Brief
Word for word, the records below are to be set down again.

Supplied information
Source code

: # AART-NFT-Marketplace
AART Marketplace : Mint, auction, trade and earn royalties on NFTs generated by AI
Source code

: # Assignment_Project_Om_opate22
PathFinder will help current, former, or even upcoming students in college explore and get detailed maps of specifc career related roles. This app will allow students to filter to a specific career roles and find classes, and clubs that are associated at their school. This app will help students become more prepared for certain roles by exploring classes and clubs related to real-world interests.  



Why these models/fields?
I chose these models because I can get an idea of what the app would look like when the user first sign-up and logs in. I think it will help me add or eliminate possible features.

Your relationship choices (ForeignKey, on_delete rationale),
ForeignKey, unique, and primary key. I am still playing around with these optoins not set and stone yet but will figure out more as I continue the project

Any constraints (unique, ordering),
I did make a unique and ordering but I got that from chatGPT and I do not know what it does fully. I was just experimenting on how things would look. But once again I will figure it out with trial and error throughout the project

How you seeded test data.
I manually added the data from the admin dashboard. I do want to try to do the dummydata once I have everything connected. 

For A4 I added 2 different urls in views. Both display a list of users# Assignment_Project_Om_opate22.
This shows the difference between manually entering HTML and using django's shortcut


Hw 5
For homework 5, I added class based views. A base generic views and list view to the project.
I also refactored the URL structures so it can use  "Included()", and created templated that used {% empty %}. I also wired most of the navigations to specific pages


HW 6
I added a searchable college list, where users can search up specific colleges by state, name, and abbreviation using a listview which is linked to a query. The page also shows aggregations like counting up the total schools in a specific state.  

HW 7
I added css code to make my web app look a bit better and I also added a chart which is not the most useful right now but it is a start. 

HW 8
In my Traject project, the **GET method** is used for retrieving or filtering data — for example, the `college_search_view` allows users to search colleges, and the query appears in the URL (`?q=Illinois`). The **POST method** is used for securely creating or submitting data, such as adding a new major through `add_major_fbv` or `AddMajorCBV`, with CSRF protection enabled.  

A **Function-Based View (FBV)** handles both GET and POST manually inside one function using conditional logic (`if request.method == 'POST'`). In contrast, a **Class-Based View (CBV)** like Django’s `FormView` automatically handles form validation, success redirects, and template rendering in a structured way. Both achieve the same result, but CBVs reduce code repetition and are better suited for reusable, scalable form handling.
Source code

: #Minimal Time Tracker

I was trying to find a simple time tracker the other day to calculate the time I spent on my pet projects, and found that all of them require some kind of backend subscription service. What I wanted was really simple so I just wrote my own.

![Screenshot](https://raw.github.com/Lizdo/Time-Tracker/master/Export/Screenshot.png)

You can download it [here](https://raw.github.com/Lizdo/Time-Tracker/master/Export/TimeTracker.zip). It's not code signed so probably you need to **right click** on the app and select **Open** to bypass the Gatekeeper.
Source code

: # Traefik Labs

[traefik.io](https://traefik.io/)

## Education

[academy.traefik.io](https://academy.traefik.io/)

Solution
Source code

: # AART-NFT-Marketplace
AART Marketplace : Mint, auction, trade and earn royalties on NFTs generated by AI
Source code

: # Assignment_Project_Om_opate22
PathFinder will help current, former, or even upcoming students in college explore and get detailed maps of specifc career related roles. This app will allow students to filter to a specific career roles and find classes, and clubs that are associated at their school. This app will help students become more prepared for certain roles by exploring classes and clubs related to real-world interests.  



Why these models/fields?
I chose these models because I can get an idea of what the app would look like when the user first sign-up and logs in. I think it will help me add or eliminate possible features.

Your relationship choices (ForeignKey, on_delete rationale),
ForeignKey, unique, and primary key. I am still playing around with these optoins not set and stone yet but will figure out more as I continue the project

Any constraints (unique, ordering),
I did make a unique and ordering but I got that from chatGPT and I do not know what it does fully. I was just experimenting on how things would look. But once again I will figure it out with trial and error throughout the project

How you seeded test data.
I manually added the data from the admin dashboard. I do want to try to do the dummydata once I have everything connected. 

For A4 I added 2 different urls in views. Both display a list of users# Assignment_Project_Om_opate22.
This shows the difference between manually entering HTML and using django's shortcut


Hw 5
For homework 5, I added class based views. A base generic views and list view to the project.
I also refactored the URL structures so it can use  "Included()", and created templated that used {% empty %}. I also wired most of the navigations to specific pages


HW 6
I added a searchable college list, where users can search up specific colleges by state, name, and abbreviation using a listview which is linked to a query. The page also shows aggregations like counting up the total schools in a specific state.  

HW 7
I added css code to make my web app look a bit better and I also added a chart which is not the most useful right now but it is a start. 

HW 8
In my Traject project, the **GET method** is used for retrieving or filtering data — for example, the `college_search_view` allows users to search colleges, and the query appears in the URL (`?q=Illinois`). The **POST method** is used for securely creating or submitting data, such as adding a new major through `add_major_fbv` or `AddMajorCBV`, with CSRF protection enabled.  

A **Function-Based View (FBV)** handles both GET and POST manually inside one function using conditional logic (`if request.method == 'POST'`). In contrast, a **Class-Based View (CBV)** like Django’s `FormView` automatically handles form validation, success redirects, and template rendering in a structured way. Both achieve the same result, but CBVs reduce code repetition and are better suited for reusable, scalable form handling.
Source code

: #Minimal Time Tracker

I was trying to find a simple time tracker the other day to calculate the time I spent on my pet projects, and found that all of them require some kind of backend subscription service. What I wanted was really simple so I just wrote my own.

![Screenshot](https://raw.github.com/Lizdo/Time-Tracker/master/Export/Screenshot.png)

You can download it [here](https://raw.github.com/Lizdo/Time-Tracker/master/Export/TimeTracker.zip). It's not code signed so probably you need to **right click** on the app and select **Open** to bypass the Gatekeeper.
Source code

: # Traefik Labs

[traefik.io](https://traefik.io/)

## Education

[academy.traefik.io](https://academy.traefik.io/)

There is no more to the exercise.